The current see-sawing antics of a political elite, left, right and centre, who outside of vote canvassing, don’t really care a jot about the socio-economic situation of the bulk of the 99% of the population, is pathetic. The televised pronouncements of an economic elite which hasn’t as yet fully grasped the economic logic of capitalism, are remarkable only for their banality. All this bodes ill for those who currently lie at the bottom of the economic and social pyramid. Both these sets of so-called ‘experts’, can be increasingly seen with the glazed expression of those who don’t understand and cannot comprehend what is happening around them. Their explanations do not even sound convincing to themselves or their interviewers, never mind anyone who has bothered to study the problem for themselves.

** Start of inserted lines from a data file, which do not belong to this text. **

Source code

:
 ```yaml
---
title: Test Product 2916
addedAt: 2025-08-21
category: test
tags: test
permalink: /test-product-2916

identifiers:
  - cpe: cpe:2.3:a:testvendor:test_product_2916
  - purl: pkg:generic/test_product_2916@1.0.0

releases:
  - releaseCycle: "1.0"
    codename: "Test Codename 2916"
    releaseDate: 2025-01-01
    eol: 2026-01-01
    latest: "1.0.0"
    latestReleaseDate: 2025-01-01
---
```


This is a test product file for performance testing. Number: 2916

Yet, all of them, the right-wing conservatives, the liberal do-gooders, and the left wing socialist democrats, will all buttress the state and turn to its armed bodies of men, for protection, when the system predictably implodes. At that point, the armed bodies of the state will be once again used to confront the justified anger of the populations of Europe and elsewhere, who rise up and protest. The possibilities of martial law and the brutal treatment meted out to terrorists being applied to protestors, loom ever larger. Since that will not solve, the underlying problems caused by the system, those who suffer will be confronted by the fact, that if they and future generations of working people are to ensure justice and fair play, they will have to unite in solidarity and overcome the state and capital.